§ How to complete this task:
This exercise calls for copying every line below that holds the word "caption".

§ Input for this task:
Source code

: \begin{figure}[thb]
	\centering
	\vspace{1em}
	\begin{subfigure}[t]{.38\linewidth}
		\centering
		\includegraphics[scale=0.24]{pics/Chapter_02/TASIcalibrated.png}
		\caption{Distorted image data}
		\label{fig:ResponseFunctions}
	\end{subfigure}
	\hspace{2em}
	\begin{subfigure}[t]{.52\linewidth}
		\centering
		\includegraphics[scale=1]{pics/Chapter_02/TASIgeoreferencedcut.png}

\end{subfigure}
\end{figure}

---

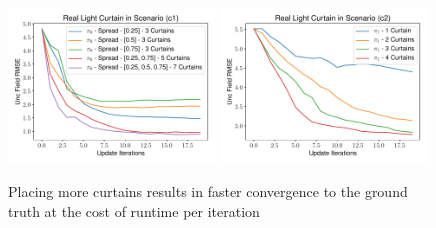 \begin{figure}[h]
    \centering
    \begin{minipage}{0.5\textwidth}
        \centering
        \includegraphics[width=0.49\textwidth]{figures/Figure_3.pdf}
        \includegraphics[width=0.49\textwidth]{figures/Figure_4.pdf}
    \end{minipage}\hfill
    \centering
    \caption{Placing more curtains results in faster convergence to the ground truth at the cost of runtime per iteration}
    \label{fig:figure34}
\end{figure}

§ Answer:
		\caption{Distorted image data}
    \caption{Placing more curtains results in faster convergence to the ground truth at the cost of runtime per iteration}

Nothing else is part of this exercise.